• **WORK REQUEST**
Among the entries below, count the lines with "that" in them and state the total without comment.

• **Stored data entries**
● ● ● ● ●

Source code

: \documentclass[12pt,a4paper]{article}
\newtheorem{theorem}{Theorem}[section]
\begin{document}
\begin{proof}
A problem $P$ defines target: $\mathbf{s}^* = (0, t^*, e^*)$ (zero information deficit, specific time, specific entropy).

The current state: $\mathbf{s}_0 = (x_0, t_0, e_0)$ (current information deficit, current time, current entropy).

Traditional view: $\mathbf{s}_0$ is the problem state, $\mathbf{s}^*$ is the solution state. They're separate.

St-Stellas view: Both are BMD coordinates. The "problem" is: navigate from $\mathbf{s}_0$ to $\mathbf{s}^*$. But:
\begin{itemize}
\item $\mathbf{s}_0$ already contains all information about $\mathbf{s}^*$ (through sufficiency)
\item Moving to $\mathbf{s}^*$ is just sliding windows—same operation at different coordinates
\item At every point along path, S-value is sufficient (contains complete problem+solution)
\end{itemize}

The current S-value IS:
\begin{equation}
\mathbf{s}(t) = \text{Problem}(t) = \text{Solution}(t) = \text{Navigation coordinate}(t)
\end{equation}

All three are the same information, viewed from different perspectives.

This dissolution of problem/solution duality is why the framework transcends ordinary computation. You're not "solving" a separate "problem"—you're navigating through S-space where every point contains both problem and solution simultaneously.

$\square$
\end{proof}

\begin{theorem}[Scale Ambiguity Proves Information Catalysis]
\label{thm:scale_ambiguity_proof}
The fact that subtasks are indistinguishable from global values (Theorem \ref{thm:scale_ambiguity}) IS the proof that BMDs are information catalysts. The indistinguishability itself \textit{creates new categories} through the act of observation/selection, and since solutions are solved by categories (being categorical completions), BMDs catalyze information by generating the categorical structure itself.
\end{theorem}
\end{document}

● ● ● ● ●

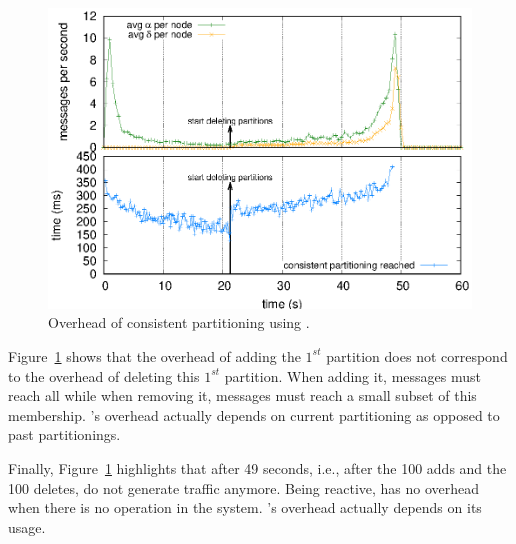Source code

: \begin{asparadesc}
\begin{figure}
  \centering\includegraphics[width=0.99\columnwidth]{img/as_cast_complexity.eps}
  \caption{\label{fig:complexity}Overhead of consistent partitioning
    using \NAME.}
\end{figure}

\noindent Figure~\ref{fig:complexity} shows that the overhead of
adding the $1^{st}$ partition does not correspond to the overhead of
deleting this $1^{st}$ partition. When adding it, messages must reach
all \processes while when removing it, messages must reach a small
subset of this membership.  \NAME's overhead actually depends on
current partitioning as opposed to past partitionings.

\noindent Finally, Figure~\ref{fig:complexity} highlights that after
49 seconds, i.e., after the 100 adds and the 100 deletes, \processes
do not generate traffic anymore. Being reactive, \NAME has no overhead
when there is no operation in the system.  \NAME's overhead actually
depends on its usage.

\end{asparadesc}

● ● ● ● ●

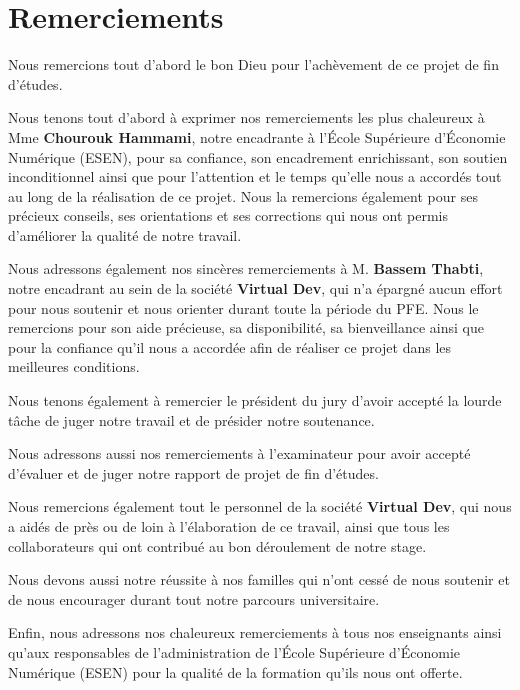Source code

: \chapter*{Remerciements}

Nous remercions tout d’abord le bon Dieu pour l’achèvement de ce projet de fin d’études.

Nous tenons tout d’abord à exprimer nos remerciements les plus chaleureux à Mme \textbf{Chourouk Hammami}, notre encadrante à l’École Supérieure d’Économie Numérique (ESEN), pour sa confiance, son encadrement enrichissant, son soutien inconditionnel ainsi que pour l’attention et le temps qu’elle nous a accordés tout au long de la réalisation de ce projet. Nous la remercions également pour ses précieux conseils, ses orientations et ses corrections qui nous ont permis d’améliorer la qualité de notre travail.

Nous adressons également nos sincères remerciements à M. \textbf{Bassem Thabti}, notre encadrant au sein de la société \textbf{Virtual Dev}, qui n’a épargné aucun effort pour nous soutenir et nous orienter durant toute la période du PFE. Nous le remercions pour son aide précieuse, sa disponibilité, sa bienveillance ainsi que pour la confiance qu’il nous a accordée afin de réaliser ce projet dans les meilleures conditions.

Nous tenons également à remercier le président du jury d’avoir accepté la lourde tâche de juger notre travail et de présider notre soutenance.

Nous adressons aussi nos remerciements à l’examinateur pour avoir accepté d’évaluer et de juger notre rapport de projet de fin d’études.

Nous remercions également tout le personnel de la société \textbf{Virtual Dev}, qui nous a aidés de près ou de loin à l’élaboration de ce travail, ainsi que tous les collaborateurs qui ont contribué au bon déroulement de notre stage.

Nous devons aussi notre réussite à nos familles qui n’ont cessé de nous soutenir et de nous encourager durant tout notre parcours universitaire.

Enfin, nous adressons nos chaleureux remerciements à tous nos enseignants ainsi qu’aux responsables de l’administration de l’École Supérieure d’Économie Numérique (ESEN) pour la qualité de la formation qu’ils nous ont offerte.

● ● ● ● ●

• **FINISHED TASK**
3